= John B. Bartholomew =

America journalist (1916–1983)

John Bryson Bartholomew (October 17, 1916 – June 1, 1983) was an American journalist, radio and television broadcaster and combat war correspondent for the American Broadcasting Company in the European Theater during World War II.

==Broadcasting career==

Bartholomew began his career in radio broadcasting in Joliet, Illinois, in 1939. He subsequently worked part-time for a radio station in Stockton, California, and then, in June 1941, became a sportscaster for KFPY in Spokane, Washington. Six months after marrying his college sweetheart, Dorothy E. Houck, on June 24, 1941, he assumed a position with ABC in Chicago as a member of their news staff. When the United States entered World War II on December 7, 1941, he began announcing the Coca-Cola “Spotlight Bands” program from various military bases around America.

=== Military work ===
In August 1944, Bartholomew enlisted in the army as a war correspondent for the Blue Network (ABC), and shipped out from New York in October 1944 to broadcast on the war from London. After several months covering Parliament meetings and conducting personal interviews, he was assigned on February 10, 1945 to General George S. Patton's Third Army which was in eastern France preparing to move into Germany for the final offensive.

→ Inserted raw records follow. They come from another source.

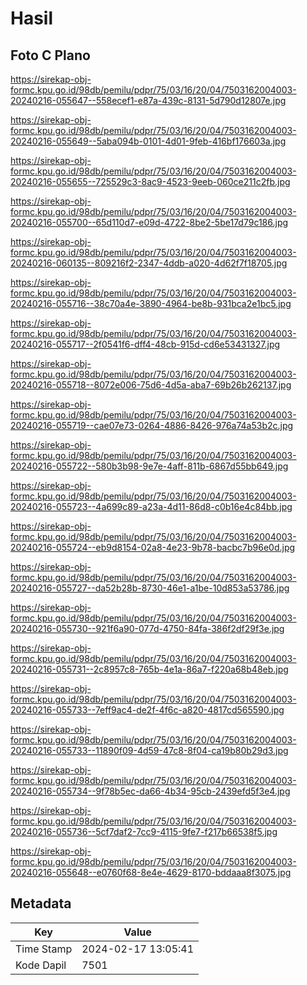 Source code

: # Hasil

## Foto C Plano

https://sirekap-obj-formc.kpu.go.id/98db/pemilu/pdpr/75/03/16/20/04/7503162004003-20240216-055647--558ecef1-e87a-439c-8131-5d790d12807e.jpg

https://sirekap-obj-formc.kpu.go.id/98db/pemilu/pdpr/75/03/16/20/04/7503162004003-20240216-055649--5aba094b-0101-4d01-9feb-416bf176603a.jpg

https://sirekap-obj-formc.kpu.go.id/98db/pemilu/pdpr/75/03/16/20/04/7503162004003-20240216-055655--725529c3-8ac9-4523-9eeb-060ce211c2fb.jpg

https://sirekap-obj-formc.kpu.go.id/98db/pemilu/pdpr/75/03/16/20/04/7503162004003-20240216-055700--65d110d7-e09d-4722-8be2-5be17d79c186.jpg

https://sirekap-obj-formc.kpu.go.id/98db/pemilu/pdpr/75/03/16/20/04/7503162004003-20240216-060135--809216f2-2347-4ddb-a020-4d62f7f18705.jpg

https://sirekap-obj-formc.kpu.go.id/98db/pemilu/pdpr/75/03/16/20/04/7503162004003-20240216-055716--38c70a4e-3890-4964-be8b-931bca2e1bc5.jpg

https://sirekap-obj-formc.kpu.go.id/98db/pemilu/pdpr/75/03/16/20/04/7503162004003-20240216-055717--2f0541f6-dff4-48cb-915d-cd6e53431327.jpg

https://sirekap-obj-formc.kpu.go.id/98db/pemilu/pdpr/75/03/16/20/04/7503162004003-20240216-055718--8072e006-75d6-4d5a-aba7-69b26b262137.jpg

https://sirekap-obj-formc.kpu.go.id/98db/pemilu/pdpr/75/03/16/20/04/7503162004003-20240216-055719--cae07e73-0264-4886-8426-976a74a53b2c.jpg

https://sirekap-obj-formc.kpu.go.id/98db/pemilu/pdpr/75/03/16/20/04/7503162004003-20240216-055722--580b3b98-9e7e-4aff-811b-6867d55bb649.jpg

https://sirekap-obj-formc.kpu.go.id/98db/pemilu/pdpr/75/03/16/20/04/7503162004003-20240216-055723--4a699c89-a23a-4d11-86d8-c0b16e4c84bb.jpg

https://sirekap-obj-formc.kpu.go.id/98db/pemilu/pdpr/75/03/16/20/04/7503162004003-20240216-055724--eb9d8154-02a8-4e23-9b78-bacbc7b96e0d.jpg

https://sirekap-obj-formc.kpu.go.id/98db/pemilu/pdpr/75/03/16/20/04/7503162004003-20240216-055727--da52b28b-8730-46e1-a1be-10d853a53786.jpg

https://sirekap-obj-formc.kpu.go.id/98db/pemilu/pdpr/75/03/16/20/04/7503162004003-20240216-055730--921f6a90-077d-4750-84fa-386f2df29f3e.jpg

https://sirekap-obj-formc.kpu.go.id/98db/pemilu/pdpr/75/03/16/20/04/7503162004003-20240216-055731--2c8957c8-765b-4e1a-86a7-f220a68b48eb.jpg

https://sirekap-obj-formc.kpu.go.id/98db/pemilu/pdpr/75/03/16/20/04/7503162004003-20240216-055733--7eff9ac4-de2f-4f6c-a820-4817cd565590.jpg

https://sirekap-obj-formc.kpu.go.id/98db/pemilu/pdpr/75/03/16/20/04/7503162004003-20240216-055733--11890f09-4d59-47c8-8f04-ca19b80b29d3.jpg

https://sirekap-obj-formc.kpu.go.id/98db/pemilu/pdpr/75/03/16/20/04/7503162004003-20240216-055734--9f78b5ec-da66-4b34-95cb-2439efd5f3e4.jpg

https://sirekap-obj-formc.kpu.go.id/98db/pemilu/pdpr/75/03/16/20/04/7503162004003-20240216-055736--5cf7daf2-7cc9-4115-9fe7-f217b66538f5.jpg

https://sirekap-obj-formc.kpu.go.id/98db/pemilu/pdpr/75/03/16/20/04/7503162004003-20240216-055648--e0760f68-8e4e-4629-8170-bddaaa8f3075.jpg


## Metadata

| Key        | Value               |
| ---------- | ------------------- |
| Time Stamp | 2024-02-17 13:05:41 |
| Kode Dapil | 7501                |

Broadcasting under the name John Bryson, he was the first war correspondent to cross the Rhine River on March 22, 1945 at Oppenheim, Germany. He was with Patton when the Third Army liberated German administered POW camps at Hammelburg, Ziegenhain in Schwalmstadt-Trutzhain and Buchenwald in Weimar. After the war ended in Europe, he spent the next several months in Germany and then in Norway conducting interviews with German citizens and American soldiers before returning home in Wilmette, Illinois.

Bryson is quoted in the book, The Patton Papers, 1940-1945 as saying “It was his greatest privilege to report on the Third Army during the war and to be close to 'the greatest military genius since Lee and Jackson.' He honestly believed that the war would be still in progress if Patton had not been there. Patton was without doubt the 'greatest front line general in the world' and his Army was the best. He had heard somewhere, Bryson added, that there had been other American Armies engaged, but for him that would always be a rumor." On September 15, 1945, three months before he died, General Patton wrote a letter to ABC commending Bryson's service with him. John subsequently wrote a letter to the general thanking him for the compliment, and the general promptly responded in a letter to him saying “It's always a real pleasure to be able to say a good word to a man's boss about a man who has done a good job. Therefore, in mentioning your name, I was pleasing myself and giving honor to where honor was due.”

=== Civilian work ===
Upon his return to the United States in June 1945, Bryson continued working with the ABC network for WENR radio in Chicago where he covered news for the ABC network of stations and hosted John Bryson Sports until deteriorating health required him to move to Colorado Springs, Colorado in June 1955.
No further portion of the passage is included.